Start of Block
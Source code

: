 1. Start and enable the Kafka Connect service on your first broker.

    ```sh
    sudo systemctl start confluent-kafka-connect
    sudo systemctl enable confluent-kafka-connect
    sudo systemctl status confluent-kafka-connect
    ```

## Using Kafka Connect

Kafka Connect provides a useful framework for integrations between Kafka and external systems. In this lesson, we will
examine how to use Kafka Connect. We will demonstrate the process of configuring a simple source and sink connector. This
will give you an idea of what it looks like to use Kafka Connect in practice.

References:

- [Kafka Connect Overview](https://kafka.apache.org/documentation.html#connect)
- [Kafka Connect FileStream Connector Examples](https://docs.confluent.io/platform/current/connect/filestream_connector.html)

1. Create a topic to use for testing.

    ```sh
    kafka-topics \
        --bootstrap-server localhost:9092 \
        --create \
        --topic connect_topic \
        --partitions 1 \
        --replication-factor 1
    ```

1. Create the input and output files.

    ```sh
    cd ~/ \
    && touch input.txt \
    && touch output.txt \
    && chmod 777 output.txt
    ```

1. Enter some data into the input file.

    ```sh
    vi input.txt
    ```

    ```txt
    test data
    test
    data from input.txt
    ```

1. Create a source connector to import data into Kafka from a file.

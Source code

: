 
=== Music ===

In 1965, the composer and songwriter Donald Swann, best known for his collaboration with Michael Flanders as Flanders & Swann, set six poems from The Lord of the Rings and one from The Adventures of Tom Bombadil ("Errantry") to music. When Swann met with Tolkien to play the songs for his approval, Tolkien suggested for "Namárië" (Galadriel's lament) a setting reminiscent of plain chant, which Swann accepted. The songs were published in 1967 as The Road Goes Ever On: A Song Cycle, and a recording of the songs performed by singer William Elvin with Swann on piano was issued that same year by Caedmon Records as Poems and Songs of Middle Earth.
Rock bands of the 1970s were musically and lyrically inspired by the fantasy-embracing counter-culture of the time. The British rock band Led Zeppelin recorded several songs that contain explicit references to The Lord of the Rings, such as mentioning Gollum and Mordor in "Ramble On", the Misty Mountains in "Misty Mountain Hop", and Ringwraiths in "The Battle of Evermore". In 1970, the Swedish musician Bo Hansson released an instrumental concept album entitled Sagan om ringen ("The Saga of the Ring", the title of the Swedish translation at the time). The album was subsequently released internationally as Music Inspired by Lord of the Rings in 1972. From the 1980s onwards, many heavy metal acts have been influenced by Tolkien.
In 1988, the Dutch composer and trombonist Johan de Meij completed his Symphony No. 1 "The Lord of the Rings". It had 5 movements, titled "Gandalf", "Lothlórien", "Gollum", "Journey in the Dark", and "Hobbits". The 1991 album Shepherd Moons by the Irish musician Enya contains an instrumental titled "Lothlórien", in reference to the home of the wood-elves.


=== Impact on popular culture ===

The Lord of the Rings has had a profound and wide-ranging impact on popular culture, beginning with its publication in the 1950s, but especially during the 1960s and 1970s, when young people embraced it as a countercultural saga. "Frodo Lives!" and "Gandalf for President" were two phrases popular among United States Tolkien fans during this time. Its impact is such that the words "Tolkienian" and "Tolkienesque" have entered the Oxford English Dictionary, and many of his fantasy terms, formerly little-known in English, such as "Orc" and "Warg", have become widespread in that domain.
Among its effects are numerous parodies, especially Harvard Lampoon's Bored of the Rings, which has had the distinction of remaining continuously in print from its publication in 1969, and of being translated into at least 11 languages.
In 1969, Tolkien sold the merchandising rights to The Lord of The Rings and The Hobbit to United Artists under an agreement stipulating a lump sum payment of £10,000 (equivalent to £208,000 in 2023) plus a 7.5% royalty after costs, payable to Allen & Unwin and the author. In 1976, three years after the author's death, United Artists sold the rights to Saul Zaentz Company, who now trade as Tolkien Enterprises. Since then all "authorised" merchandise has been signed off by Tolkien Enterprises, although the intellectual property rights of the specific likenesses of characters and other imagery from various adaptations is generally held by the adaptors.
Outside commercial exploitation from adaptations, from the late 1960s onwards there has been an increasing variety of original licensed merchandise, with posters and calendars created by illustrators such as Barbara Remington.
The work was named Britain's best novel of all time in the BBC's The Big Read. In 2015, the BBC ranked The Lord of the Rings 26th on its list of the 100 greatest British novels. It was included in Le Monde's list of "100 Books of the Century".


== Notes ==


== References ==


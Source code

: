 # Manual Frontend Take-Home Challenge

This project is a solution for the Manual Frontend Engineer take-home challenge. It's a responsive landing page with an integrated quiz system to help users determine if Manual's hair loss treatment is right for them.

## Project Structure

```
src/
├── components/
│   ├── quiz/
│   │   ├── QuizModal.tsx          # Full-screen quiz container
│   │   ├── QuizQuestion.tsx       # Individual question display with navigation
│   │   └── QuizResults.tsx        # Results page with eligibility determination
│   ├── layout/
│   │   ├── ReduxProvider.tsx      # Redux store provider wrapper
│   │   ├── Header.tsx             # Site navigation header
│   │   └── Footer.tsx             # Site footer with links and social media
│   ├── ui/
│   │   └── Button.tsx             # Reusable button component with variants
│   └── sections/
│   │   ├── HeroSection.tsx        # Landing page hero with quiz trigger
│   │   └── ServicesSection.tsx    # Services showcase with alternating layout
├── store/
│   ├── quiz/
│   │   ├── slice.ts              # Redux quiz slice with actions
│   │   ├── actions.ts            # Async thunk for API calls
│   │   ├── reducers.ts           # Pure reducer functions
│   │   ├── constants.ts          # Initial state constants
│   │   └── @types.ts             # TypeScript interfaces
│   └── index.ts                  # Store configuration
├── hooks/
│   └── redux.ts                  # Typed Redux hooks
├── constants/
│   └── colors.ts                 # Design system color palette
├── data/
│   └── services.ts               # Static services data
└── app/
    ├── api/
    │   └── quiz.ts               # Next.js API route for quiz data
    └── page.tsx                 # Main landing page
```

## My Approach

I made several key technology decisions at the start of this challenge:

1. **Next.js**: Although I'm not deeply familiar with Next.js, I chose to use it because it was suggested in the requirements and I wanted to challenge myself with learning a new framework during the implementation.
End of Block
» **Instructions for the task**
The records above should be restated exactly, line for line.

» **Exercise solution**
Source code

: 1. Start and enable the Kafka Connect service on your first broker.

    ```sh
    sudo systemctl start confluent-kafka-connect
    sudo systemctl enable confluent-kafka-connect
    sudo systemctl status confluent-kafka-connect
    ```

## Using Kafka Connect

Kafka Connect provides a useful framework for integrations between Kafka and external systems. In this lesson, we will
examine how to use Kafka Connect. We will demonstrate the process of configuring a simple source and sink connector. This
will give you an idea of what it looks like to use Kafka Connect in practice.

References:

- [Kafka Connect Overview](https://kafka.apache.org/documentation.html#connect)
- [Kafka Connect FileStream Connector Examples](https://docs.confluent.io/platform/current/connect/filestream_connector.html)

1. Create a topic to use for testing.

    ```sh
    kafka-topics \
        --bootstrap-server localhost:9092 \
        --create \
        --topic connect_topic \
        --partitions 1 \
        --replication-factor 1
    ```

1. Create the input and output files.

    ```sh
    cd ~/ \
    && touch input.txt \
    && touch output.txt \
    && chmod 777 output.txt
    ```

1. Enter some data into the input file.

    ```sh
    vi input.txt
    ```

    ```txt
    test data
    test
    data from input.txt
    ```

1. Create a source connector to import data into Kafka from a file.

Source code

: 
=== Music ===

In 1965, the composer and songwriter Donald Swann, best known for his collaboration with Michael Flanders as Flanders & Swann, set six poems from The Lord of the Rings and one from The Adventures of Tom Bombadil ("Errantry") to music. When Swann met with Tolkien to play the songs for his approval, Tolkien suggested for "Namárië" (Galadriel's lament) a setting reminiscent of plain chant, which Swann accepted. The songs were published in 1967 as The Road Goes Ever On: A Song Cycle, and a recording of the songs performed by singer William Elvin with Swann on piano was issued that same year by Caedmon Records as Poems and Songs of Middle Earth.
Rock bands of the 1970s were musically and lyrically inspired by the fantasy-embracing counter-culture of the time. The British rock band Led Zeppelin recorded several songs that contain explicit references to The Lord of the Rings, such as mentioning Gollum and Mordor in "Ramble On", the Misty Mountains in "Misty Mountain Hop", and Ringwraiths in "The Battle of Evermore". In 1970, the Swedish musician Bo Hansson released an instrumental concept album entitled Sagan om ringen ("The Saga of the Ring", the title of the Swedish translation at the time). The album was subsequently released internationally as Music Inspired by Lord of the Rings in 1972. From the 1980s onwards, many heavy metal acts have been influenced by Tolkien.
In 1988, the Dutch composer and trombonist Johan de Meij completed his Symphony No. 1 "The Lord of the Rings". It had 5 movements, titled "Gandalf", "Lothlórien", "Gollum", "Journey in the Dark", and "Hobbits". The 1991 album Shepherd Moons by the Irish musician Enya contains an instrumental titled "Lothlórien", in reference to the home of the wood-elves.


=== Impact on popular culture ===

The Lord of the Rings has had a profound and wide-ranging impact on popular culture, beginning with its publication in the 1950s, but especially during the 1960s and 1970s, when young people embraced it as a countercultural saga. "Frodo Lives!" and "Gandalf for President" were two phrases popular among United States Tolkien fans during this time. Its impact is such that the words "Tolkienian" and "Tolkienesque" have entered the Oxford English Dictionary, and many of his fantasy terms, formerly little-known in English, such as "Orc" and "Warg", have become widespread in that domain.
Among its effects are numerous parodies, especially Harvard Lampoon's Bored of the Rings, which has had the distinction of remaining continuously in print from its publication in 1969, and of being translated into at least 11 languages.
In 1969, Tolkien sold the merchandising rights to The Lord of The Rings and The Hobbit to United Artists under an agreement stipulating a lump sum payment of £10,000 (equivalent to £208,000 in 2023) plus a 7.5% royalty after costs, payable to Allen & Unwin and the author. In 1976, three years after the author's death, United Artists sold the rights to Saul Zaentz Company, who now trade as Tolkien Enterprises. Since then all "authorised" merchandise has been signed off by Tolkien Enterprises, although the intellectual property rights of the specific likenesses of characters and other imagery from various adaptations is generally held by the adaptors.
Outside commercial exploitation from adaptations, from the late 1960s onwards there has been an increasing variety of original licensed merchandise, with posters and calendars created by illustrators such as Barbara Remington.
The work was named Britain's best novel of all time in the BBC's The Big Read. In 2015, the BBC ranked The Lord of the Rings 26th on its list of the 100 greatest British novels. It was included in Le Monde's list of "100 Books of the Century".


== Notes ==


== References ==


Source code

: # Manual Frontend Take-Home Challenge

This project is a solution for the Manual Frontend Engineer take-home challenge. It's a responsive landing page with an integrated quiz system to help users determine if Manual's hair loss treatment is right for them.

## Project Structure

```
src/
├── components/
│   ├── quiz/
│   │   ├── QuizModal.tsx          # Full-screen quiz container
│   │   ├── QuizQuestion.tsx       # Individual question display with navigation
│   │   └── QuizResults.tsx        # Results page with eligibility determination
│   ├── layout/
│   │   ├── ReduxProvider.tsx      # Redux store provider wrapper
│   │   ├── Header.tsx             # Site navigation header
│   │   └── Footer.tsx             # Site footer with links and social media
│   ├── ui/
│   │   └── Button.tsx             # Reusable button component with variants
│   └── sections/
│   │   ├── HeroSection.tsx        # Landing page hero with quiz trigger
│   │   └── ServicesSection.tsx    # Services showcase with alternating layout
├── store/
│   ├── quiz/
│   │   ├── slice.ts              # Redux quiz slice with actions
│   │   ├── actions.ts            # Async thunk for API calls
│   │   ├── reducers.ts           # Pure reducer functions
│   │   ├── constants.ts          # Initial state constants
│   │   └── @types.ts             # TypeScript interfaces
│   └── index.ts                  # Store configuration
├── hooks/
│   └── redux.ts                  # Typed Redux hooks
├── constants/
│   └── colors.ts                 # Design system color palette
├── data/
│   └── services.ts               # Static services data
└── app/
    ├── api/
    │   └── quiz.ts               # Next.js API route for quiz data
    └── page.tsx                 # Main landing page
```

## My Approach

I made several key technology decisions at the start of this challenge:

1. **Next.js**: Although I'm not deeply familiar with Next.js, I chose to use it because it was suggested in the requirements and I wanted to challenge myself with learning a new framework during the implementation.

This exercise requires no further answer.